Stopping right after the line with "<br>﹈<br>^1700962345974", please reproduce the material below exactly from its first line.

• **RAW DATA**:

##############################

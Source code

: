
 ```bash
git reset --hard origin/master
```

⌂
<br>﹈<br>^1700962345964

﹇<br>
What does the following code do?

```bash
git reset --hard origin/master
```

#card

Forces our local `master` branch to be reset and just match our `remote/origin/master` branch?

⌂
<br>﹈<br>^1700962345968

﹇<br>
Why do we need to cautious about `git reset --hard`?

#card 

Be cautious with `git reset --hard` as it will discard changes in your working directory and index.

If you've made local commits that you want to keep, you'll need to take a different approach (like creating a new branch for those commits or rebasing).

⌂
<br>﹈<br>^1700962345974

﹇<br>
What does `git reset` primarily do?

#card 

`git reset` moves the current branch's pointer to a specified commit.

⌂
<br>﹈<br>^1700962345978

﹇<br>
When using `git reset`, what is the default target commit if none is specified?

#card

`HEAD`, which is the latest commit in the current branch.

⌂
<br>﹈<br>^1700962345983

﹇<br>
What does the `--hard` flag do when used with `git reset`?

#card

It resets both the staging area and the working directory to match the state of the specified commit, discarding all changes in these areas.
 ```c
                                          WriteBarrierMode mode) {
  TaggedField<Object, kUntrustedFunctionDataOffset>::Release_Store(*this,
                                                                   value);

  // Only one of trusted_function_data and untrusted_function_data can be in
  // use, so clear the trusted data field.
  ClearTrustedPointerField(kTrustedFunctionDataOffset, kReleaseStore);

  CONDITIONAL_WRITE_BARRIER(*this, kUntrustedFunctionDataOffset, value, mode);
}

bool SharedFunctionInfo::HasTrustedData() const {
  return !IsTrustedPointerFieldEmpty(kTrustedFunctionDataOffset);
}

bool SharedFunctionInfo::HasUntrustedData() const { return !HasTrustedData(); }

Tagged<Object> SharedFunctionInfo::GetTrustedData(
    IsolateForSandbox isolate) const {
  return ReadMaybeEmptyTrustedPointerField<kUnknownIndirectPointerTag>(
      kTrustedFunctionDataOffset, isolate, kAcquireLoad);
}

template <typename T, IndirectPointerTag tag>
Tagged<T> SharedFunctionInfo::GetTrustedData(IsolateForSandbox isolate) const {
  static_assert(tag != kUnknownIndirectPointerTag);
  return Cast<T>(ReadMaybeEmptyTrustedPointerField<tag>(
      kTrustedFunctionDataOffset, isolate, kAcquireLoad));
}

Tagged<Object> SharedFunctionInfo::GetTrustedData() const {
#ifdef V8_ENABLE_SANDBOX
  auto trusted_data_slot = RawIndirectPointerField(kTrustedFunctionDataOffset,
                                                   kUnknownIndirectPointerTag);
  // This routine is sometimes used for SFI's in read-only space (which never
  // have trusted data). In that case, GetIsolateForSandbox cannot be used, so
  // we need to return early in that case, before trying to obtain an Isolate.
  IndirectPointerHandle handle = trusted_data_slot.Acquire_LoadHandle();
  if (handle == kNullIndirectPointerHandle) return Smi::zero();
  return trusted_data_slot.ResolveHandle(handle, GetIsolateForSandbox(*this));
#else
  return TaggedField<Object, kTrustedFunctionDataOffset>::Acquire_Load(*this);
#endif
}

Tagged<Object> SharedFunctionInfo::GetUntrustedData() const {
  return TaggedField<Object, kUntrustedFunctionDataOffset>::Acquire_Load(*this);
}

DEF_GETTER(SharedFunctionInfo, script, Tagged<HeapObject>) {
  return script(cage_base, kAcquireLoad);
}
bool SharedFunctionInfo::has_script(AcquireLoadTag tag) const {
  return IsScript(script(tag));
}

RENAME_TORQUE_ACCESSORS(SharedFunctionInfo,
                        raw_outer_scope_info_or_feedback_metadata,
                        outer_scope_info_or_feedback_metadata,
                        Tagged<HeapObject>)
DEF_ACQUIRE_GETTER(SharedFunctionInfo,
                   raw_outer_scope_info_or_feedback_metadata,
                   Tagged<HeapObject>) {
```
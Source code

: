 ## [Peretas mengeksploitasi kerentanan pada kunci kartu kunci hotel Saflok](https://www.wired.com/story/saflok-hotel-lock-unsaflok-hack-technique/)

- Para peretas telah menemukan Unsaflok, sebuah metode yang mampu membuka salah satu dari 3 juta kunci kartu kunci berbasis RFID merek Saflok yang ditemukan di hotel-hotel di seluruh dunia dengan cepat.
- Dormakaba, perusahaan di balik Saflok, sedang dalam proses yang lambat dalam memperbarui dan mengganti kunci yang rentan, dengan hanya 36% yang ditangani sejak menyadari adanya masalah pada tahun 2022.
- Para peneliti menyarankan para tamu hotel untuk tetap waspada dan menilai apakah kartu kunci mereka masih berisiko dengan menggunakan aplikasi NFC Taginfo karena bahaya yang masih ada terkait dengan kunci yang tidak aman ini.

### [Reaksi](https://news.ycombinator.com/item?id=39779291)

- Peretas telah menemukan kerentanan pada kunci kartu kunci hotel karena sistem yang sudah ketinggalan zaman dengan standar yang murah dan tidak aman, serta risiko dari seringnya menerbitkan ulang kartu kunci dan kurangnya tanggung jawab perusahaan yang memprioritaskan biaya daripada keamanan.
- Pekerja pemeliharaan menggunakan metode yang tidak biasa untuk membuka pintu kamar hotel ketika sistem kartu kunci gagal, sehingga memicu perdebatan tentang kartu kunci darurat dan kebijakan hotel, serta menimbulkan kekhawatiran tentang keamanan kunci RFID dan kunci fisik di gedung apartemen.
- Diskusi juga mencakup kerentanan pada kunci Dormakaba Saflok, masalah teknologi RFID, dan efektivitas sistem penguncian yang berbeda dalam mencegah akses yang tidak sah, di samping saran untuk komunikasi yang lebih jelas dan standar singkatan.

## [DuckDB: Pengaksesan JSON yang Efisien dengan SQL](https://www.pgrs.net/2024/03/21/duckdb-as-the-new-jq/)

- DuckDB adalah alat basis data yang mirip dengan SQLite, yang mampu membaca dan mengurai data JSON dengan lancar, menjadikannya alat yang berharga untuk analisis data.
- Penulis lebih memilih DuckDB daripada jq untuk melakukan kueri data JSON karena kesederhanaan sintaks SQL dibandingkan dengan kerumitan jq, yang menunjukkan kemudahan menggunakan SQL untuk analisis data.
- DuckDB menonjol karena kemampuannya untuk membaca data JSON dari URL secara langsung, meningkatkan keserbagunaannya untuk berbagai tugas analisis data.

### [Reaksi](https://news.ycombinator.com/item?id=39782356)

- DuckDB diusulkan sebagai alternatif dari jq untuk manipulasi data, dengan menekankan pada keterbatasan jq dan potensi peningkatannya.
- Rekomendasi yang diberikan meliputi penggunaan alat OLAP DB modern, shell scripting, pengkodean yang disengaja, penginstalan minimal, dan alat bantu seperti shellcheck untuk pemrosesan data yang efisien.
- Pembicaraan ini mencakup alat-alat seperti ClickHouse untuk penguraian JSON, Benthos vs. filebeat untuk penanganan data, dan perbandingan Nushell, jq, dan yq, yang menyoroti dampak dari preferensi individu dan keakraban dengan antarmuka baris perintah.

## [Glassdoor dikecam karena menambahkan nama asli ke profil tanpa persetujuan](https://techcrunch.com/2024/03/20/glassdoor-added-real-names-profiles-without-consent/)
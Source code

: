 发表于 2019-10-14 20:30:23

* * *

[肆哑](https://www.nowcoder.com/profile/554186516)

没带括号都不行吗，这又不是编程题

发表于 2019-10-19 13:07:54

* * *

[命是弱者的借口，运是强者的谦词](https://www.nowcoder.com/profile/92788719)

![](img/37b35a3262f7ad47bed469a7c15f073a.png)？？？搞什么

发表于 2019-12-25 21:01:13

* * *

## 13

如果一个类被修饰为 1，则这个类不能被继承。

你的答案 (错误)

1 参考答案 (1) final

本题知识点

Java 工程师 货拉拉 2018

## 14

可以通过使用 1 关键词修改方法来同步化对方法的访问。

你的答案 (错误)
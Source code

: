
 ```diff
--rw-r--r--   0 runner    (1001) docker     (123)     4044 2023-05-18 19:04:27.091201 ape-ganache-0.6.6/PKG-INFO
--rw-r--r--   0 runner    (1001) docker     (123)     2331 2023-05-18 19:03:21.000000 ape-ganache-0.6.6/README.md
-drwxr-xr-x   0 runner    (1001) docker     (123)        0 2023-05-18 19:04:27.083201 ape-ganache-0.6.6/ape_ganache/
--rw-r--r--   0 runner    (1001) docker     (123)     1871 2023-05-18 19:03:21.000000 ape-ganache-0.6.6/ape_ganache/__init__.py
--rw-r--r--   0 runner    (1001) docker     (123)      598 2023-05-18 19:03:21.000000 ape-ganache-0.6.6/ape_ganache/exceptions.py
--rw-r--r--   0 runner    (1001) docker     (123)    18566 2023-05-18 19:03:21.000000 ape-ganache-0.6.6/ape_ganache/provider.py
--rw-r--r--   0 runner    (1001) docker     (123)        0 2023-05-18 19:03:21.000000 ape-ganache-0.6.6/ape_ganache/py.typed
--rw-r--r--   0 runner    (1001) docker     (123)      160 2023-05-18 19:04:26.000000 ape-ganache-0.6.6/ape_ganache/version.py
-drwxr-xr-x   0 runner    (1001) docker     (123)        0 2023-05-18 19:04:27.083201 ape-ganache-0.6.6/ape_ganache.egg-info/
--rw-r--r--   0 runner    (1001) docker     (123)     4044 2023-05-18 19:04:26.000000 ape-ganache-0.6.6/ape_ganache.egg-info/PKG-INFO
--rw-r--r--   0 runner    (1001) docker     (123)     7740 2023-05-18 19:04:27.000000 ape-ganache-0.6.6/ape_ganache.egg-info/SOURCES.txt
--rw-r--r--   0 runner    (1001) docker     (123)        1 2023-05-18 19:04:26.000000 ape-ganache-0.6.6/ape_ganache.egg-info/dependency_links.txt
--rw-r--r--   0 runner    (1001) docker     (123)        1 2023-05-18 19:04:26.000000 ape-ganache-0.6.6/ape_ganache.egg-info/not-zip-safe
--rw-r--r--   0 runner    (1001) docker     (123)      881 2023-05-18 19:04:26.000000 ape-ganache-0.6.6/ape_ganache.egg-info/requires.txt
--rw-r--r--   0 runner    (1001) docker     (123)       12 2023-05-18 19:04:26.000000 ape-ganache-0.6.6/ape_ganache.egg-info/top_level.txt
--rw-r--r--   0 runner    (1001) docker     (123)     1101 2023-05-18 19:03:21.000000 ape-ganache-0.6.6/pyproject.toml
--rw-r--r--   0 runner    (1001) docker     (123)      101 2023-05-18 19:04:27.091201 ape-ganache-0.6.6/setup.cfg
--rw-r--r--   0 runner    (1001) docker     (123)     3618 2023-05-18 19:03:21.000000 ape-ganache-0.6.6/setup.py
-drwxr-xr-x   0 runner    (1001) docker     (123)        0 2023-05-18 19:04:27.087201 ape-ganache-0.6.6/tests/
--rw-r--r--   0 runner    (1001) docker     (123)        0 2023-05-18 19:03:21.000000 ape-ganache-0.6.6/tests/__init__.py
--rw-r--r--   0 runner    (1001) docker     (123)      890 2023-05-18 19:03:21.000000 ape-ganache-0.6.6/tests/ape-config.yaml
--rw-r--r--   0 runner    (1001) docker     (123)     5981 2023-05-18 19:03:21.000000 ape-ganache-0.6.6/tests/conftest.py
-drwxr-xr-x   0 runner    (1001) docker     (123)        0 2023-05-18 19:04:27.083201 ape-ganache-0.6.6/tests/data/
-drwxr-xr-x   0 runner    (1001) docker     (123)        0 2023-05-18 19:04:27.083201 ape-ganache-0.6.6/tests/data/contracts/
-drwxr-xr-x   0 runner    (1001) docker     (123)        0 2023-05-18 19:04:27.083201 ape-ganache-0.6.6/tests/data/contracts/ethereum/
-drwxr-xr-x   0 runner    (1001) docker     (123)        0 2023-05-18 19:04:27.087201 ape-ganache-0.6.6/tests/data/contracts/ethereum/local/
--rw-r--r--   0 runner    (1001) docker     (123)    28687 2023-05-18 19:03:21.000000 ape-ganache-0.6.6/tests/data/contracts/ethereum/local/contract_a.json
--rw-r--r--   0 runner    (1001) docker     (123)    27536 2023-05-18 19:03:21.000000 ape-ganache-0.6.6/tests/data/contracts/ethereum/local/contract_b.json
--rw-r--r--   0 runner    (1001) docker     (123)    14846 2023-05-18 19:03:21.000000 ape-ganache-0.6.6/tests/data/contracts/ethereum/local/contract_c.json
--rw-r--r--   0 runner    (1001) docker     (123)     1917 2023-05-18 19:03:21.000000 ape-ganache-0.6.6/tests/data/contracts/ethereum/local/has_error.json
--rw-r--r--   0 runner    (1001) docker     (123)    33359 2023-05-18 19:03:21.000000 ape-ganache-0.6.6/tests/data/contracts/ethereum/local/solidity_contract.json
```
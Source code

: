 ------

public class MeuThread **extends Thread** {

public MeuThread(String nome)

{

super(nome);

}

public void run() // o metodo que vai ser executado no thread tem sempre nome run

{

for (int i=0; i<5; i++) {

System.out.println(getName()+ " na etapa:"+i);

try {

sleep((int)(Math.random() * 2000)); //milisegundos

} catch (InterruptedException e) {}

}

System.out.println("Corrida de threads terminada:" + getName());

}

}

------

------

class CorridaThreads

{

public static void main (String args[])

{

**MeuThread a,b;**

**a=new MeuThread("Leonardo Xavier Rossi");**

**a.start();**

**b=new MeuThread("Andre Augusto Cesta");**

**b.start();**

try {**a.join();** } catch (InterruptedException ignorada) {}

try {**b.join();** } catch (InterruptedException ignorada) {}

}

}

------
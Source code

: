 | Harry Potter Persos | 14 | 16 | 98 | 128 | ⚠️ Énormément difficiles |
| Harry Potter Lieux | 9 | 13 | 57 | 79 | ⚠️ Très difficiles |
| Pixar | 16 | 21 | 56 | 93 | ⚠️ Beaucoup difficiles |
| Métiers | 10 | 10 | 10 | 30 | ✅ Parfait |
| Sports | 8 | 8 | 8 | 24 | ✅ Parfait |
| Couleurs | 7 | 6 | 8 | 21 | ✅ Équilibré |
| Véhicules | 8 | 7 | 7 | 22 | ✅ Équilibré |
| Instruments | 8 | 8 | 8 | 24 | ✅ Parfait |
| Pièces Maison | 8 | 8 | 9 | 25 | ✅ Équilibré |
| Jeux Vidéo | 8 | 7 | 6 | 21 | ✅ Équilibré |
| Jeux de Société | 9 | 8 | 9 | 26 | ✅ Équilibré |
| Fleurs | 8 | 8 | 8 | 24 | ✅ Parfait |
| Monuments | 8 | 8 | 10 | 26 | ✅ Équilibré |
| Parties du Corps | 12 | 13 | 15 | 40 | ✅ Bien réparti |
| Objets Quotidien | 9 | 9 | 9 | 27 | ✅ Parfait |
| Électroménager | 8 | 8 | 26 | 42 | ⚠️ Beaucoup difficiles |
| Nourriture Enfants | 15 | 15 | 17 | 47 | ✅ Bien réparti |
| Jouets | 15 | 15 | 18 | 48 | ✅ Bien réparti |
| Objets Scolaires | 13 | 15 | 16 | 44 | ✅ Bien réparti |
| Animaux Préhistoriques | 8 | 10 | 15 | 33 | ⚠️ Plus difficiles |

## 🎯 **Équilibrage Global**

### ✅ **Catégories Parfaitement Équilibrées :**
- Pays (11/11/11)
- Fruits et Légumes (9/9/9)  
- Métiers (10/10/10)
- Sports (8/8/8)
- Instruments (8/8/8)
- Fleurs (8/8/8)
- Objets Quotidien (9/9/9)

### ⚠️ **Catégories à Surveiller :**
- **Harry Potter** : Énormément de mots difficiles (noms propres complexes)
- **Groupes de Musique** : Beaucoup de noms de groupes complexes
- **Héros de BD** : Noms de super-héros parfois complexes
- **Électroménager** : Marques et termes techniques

##############################

• **EXERCISE ANSWER**:
Source code

:
 ```bash
git reset --hard origin/master
```

⌂
<br>﹈<br>^1700962345964

﹇<br>
What does the following code do?

```bash
git reset --hard origin/master
```

#card

Forces our local `master` branch to be reset and just match our `remote/origin/master` branch?

⌂
<br>﹈<br>^1700962345968

﹇<br>
Why do we need to cautious about `git reset --hard`?

#card 

Be cautious with `git reset --hard` as it will discard changes in your working directory and index.

If you've made local commits that you want to keep, you'll need to take a different approach (like creating a new branch for those commits or rebasing).

⌂
<br>﹈<br>^1700962345974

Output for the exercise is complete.